Do ponto de vista financeiro, esse processo pelas partidas à noite geraria uma demanda financeira muito maior do que aquela referente ao descanso semanal remunerado. Mas os clubes confiam em decisões do Tribunal Superior do Trabalho (TST).

? Por enquanto, são decisões de tribunais que não fazem jurisprudência. Houve uma falta de melhor compreensão da especificidade do exercício da profissão de atleta profissional e como funciona a atividade. Ele sempre foi praticado à noite e nos finais de semana. Tem regra da CLT que você precisa fazer um balanço e não aplicar de forma discricionária para todas as atividades. Não pode comparar com outras profissões. O jogador tem contrato com prazo determinado, multa alta para rescisão, uma série de garantias que outros trabalhadores não têm ? comentou o advogado Eduardo Carlezzo, ressaltando que os jogadores não cumprem a contrapartida de jornada semanal de 44h:

? Até porque o corpo deles não aguentaria.

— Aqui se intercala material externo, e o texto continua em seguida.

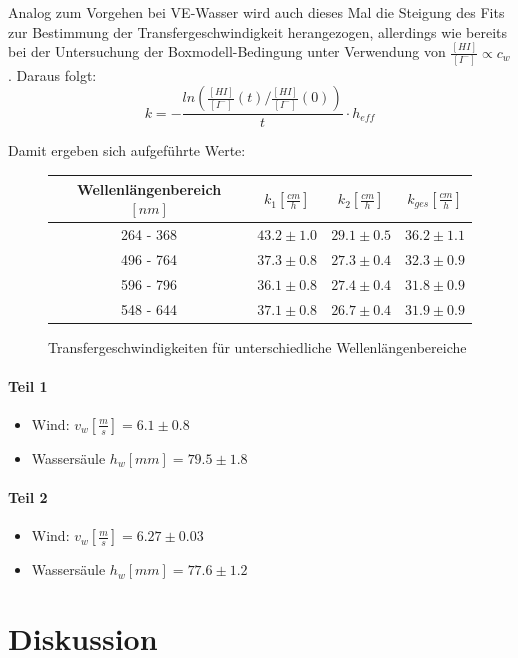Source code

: \documentclass[12pt]{article}
\begin{document}
Analog zum Vorgehen bei VE-Wasser wird auch dieses Mal die Steigung des Fits zur Bestimmung der Transfergeschwindigkeit
herangezogen, allerdings wie bereits bei der Untersuchung der Boxmodell-Bedingung unter Verwendung von $\frac{[HI]}{[I^-]} \propto c_w $.
Daraus folgt:
\begin{equation}
k = - \frac{ln(\frac{[HI]}{[I^-]}(t)/\frac{[HI]}{[I^-]}(0))}{t} \cdot h_{eff}
\end{equation}

Damit ergeben sich aufgeführte Werte:

\begin{figure}[H]
	\centering
	\begin{tabular}{c|c|c|c}
		Wellenlängenbereich $[nm]$ & $k_1 [\frac{cm}{h}]$ & $k_2 [\frac{cm}{h}]$ & $k_{ges} [\frac{cm}{h}] $ \\ \hline
		264 - 368 & $43.2 \pm 1.0$ & $29.1 \pm 0.5$ & $36.2 \pm 1.1$ \\
		496 - 764 & $37.3 \pm 0.8$ & $27.3 \pm 0.4$ & $32.3 \pm 0.9$ \\
		596 - 796 & $36.1 \pm 0.8$ & $27.4 \pm 0.4$ & $31.8 \pm 0.9$ \\
		548 - 644 & $37.1 \pm 0.8$ & $26.7 \pm 0.4$ & $31.9 \pm 0.9$
	\end{tabular}
	\caption{Transfergeschwindigkeiten für unterschiedliche Wellenlängenbereiche}
\end{figure}

\paragraph{Teil 1}
\begin{itemize}
	\item Wind: $v_w [\frac{m}{s}] = 6.1 \pm 0.8 $
	\item Wassersäule $h_w[mm] = 79.5 \pm 1.8 $
\end{itemize}
\paragraph{Teil 2}
\begin{itemize}
	\item Wind: $v_w [\frac{m}{s}] = 6.27 \pm 0.03 $
	\item Wassersäule $h_w[mm] = 77.6 \pm 1.2 $
\end{itemize}

\section{Diskussion}\label{sec:Diskussion}
\end{document}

Maicon hoje está no Grêmio. É um dos líderes do elenco, inclusive. Lá, não há temor de processos futuros.

? Ele tem comportamento exemplar do ponto de vista de reivindicações e questões contratuais. Não tenho temor com o Maicon ou qualquer jogador do Grêmio. Mas acho que tarda um posicionamento para acabar com essa questão ? afirmou o diretor jurídico gremista, Nestor Hein.

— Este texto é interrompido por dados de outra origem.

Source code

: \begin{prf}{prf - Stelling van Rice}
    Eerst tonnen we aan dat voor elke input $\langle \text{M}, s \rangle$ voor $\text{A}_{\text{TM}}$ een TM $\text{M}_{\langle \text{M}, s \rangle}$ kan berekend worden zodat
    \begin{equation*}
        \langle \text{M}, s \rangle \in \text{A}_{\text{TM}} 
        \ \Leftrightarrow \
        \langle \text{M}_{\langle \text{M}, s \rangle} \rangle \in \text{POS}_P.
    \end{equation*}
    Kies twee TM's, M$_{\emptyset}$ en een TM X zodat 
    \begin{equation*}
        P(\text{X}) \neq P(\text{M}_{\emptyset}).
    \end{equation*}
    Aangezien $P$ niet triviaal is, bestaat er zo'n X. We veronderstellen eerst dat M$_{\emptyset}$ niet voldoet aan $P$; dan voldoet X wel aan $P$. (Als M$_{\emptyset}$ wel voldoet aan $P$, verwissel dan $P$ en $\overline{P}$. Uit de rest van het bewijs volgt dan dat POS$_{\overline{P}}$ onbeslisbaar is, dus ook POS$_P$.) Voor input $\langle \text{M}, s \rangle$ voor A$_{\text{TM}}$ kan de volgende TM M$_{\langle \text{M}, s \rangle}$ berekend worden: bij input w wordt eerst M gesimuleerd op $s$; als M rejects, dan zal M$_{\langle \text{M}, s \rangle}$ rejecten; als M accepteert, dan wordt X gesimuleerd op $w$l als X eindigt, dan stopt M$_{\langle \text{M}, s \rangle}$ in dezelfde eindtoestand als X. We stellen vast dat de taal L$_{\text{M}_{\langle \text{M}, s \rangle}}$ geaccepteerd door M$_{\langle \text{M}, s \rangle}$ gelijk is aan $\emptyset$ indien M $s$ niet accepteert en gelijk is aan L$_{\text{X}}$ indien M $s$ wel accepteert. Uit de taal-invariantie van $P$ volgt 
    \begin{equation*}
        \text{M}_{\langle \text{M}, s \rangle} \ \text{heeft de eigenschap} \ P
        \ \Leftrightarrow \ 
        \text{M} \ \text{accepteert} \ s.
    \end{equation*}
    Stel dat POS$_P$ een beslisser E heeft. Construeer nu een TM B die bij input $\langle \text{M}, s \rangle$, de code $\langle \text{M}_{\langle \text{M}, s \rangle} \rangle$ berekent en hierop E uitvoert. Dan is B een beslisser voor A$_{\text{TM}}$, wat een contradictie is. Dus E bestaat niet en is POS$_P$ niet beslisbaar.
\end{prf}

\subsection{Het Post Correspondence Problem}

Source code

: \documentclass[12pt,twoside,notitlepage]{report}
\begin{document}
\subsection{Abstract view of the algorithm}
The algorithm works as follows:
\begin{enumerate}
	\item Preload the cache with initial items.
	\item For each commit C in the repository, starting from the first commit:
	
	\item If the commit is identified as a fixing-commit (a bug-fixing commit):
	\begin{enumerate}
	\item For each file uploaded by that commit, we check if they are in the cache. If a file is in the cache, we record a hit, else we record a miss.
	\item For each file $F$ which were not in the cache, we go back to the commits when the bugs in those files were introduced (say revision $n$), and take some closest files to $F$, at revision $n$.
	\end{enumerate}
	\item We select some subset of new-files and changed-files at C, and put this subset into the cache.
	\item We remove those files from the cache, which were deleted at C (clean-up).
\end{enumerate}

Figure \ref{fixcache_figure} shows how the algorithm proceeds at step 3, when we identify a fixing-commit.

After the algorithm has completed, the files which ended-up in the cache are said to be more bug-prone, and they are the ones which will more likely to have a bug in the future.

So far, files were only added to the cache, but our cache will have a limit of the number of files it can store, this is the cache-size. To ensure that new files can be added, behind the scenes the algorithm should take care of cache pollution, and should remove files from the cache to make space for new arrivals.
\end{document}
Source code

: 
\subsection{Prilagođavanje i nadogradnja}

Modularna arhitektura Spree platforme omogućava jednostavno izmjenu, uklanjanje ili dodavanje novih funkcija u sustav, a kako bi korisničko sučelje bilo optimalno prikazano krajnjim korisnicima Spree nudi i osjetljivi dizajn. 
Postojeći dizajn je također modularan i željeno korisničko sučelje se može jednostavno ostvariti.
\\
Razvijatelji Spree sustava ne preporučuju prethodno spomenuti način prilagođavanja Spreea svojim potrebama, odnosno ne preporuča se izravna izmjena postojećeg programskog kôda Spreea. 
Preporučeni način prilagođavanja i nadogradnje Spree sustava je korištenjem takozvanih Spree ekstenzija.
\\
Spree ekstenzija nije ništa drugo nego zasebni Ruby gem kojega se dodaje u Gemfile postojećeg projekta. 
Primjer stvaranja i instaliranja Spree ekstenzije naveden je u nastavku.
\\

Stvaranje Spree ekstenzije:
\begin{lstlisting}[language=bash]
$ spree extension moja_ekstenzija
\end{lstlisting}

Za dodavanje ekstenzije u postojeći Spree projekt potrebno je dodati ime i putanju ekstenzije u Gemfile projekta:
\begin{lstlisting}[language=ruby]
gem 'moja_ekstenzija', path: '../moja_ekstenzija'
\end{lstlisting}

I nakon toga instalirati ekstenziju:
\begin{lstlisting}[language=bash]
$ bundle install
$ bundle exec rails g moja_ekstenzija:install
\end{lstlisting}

Maicon já é um veterano, fará 35 anos em setembro. Mas é Paulo André que está no outro lado da relação, exercendo cargo diretivo em clube. O ex-zagueiro, inclusive, foi um dos líderes do movimento Bom Senso. Ele sabe a relevância do posicionamento dos atletas.

? Qualquer pessoa e profissional tem a liberdade de reivindicar, de modo extrajudicial ou pelas vias jurídicas, seus direitos. O tema é de grande interesse de todos os clubes e, portanto, se faz necessário construir um caminho em conjunto com todos os entes que formam a indústria do futebol no Brasil para melhorar essa relação e a especificidade da profissão ? finalizou.